Our study has several limitations. We depended on discharge diagnosis coding to identify IRH. A recent surveillance study conducted influenza testing for all children less than 5 years of age hospitalized with acute respiratory tract infections or fever in 3 counties. At the time of discharge, only 28% of hospitalizations in which the surveillance testing was ultimately influenza positive received a discharge diagnosis of “influenza”. This was due, in large part, to low rates of provider-initiated testing for influenza as part of standard clinical care, suggesting that the true burden of IRH is greater than that indicated by discharge diagnosis codes.6 Another recent study of laboratory-confirmed, IRH found that the sensitivity for influenza ICD-9-CM codes was 65%.48 This latter study analyzed only provider-initiated testing and more closely reflects real-world clinical practice. Nonetheless, we have no reason to believe that undercoding of influenza was different across children with and without SCD. In addition, we suspect that SCD is more likely to be undercoded than overcoded. If so, the observed disparity in influenza-related hospitalization rates between children with and without SCD likely underestimates the true disparity, since a subset of IRH occurring among children with SCD would be misclassified as having occurred in children without SCD.

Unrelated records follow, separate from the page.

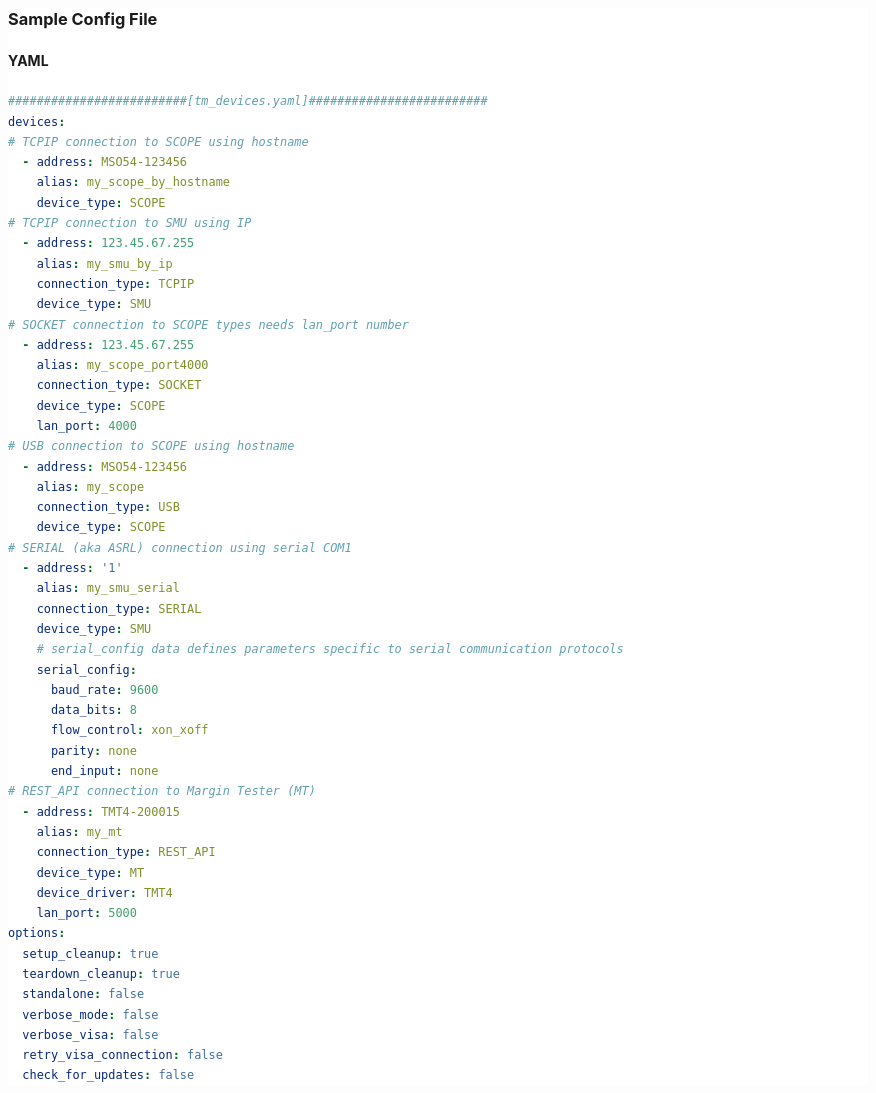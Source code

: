 ### Sample Config File

#### YAML

```yaml
#########################[tm_devices.yaml]#########################
devices:
# TCPIP connection to SCOPE using hostname
  - address: MSO54-123456
    alias: my_scope_by_hostname
    device_type: SCOPE
# TCPIP connection to SMU using IP
  - address: 123.45.67.255
    alias: my_smu_by_ip
    connection_type: TCPIP
    device_type: SMU
# SOCKET connection to SCOPE types needs lan_port number
  - address: 123.45.67.255
    alias: my_scope_port4000
    connection_type: SOCKET
    device_type: SCOPE
    lan_port: 4000
# USB connection to SCOPE using hostname
  - address: MSO54-123456
    alias: my_scope
    connection_type: USB
    device_type: SCOPE
# SERIAL (aka ASRL) connection using serial COM1
  - address: '1'
    alias: my_smu_serial
    connection_type: SERIAL
    device_type: SMU
    # serial_config data defines parameters specific to serial communication protocols
    serial_config:
      baud_rate: 9600
      data_bits: 8
      flow_control: xon_xoff
      parity: none
      end_input: none
# REST_API connection to Margin Tester (MT)
  - address: TMT4-200015
    alias: my_mt
    connection_type: REST_API
    device_type: MT
    device_driver: TMT4
    lan_port: 5000
options:
  setup_cleanup: true
  teardown_cleanup: true
  standalone: false
  verbose_mode: false
  verbose_visa: false
  retry_visa_connection: false
  check_for_updates: false
```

Influenza-related hospitalizations are substantially more common among children with SCD than those without, supporting the potential importance of vigorous influenza vaccination efforts targeting children with SCD. Future research should measure influenza vaccination rates and predictors of influenza vaccine receipt among children with SCD, as well as attempt to correlate receipt of influenza vaccine with reductions in influenza-related health care utilization and morbidity.
Funding: Dr. David G. Bundy was supported in part by the Johns Hopkins University School of Medicine Clinician Scientist Award. Dr. John J. Strouse was supported in part by the National Heart, Lung, and Blood Institute of the National Institutes of Health (5K23HL078819-02). Dr. Casella was supported in part by National Heart, Lung, and Blood Institute of the National Institutes of Health (1U54HL090515-01).
Disclosures: Dr. Casella received an honorarium and travel expenses for providing advice to Boehringer Ingelheim regarding a possible clinical trial and grant support for a trial of inhaled nitric oxide in sickle cell disease and travel expenses from Ikaria. No ongoing relationship exists with either entity. No conflict of interest with the present manuscript is perceived by the authors.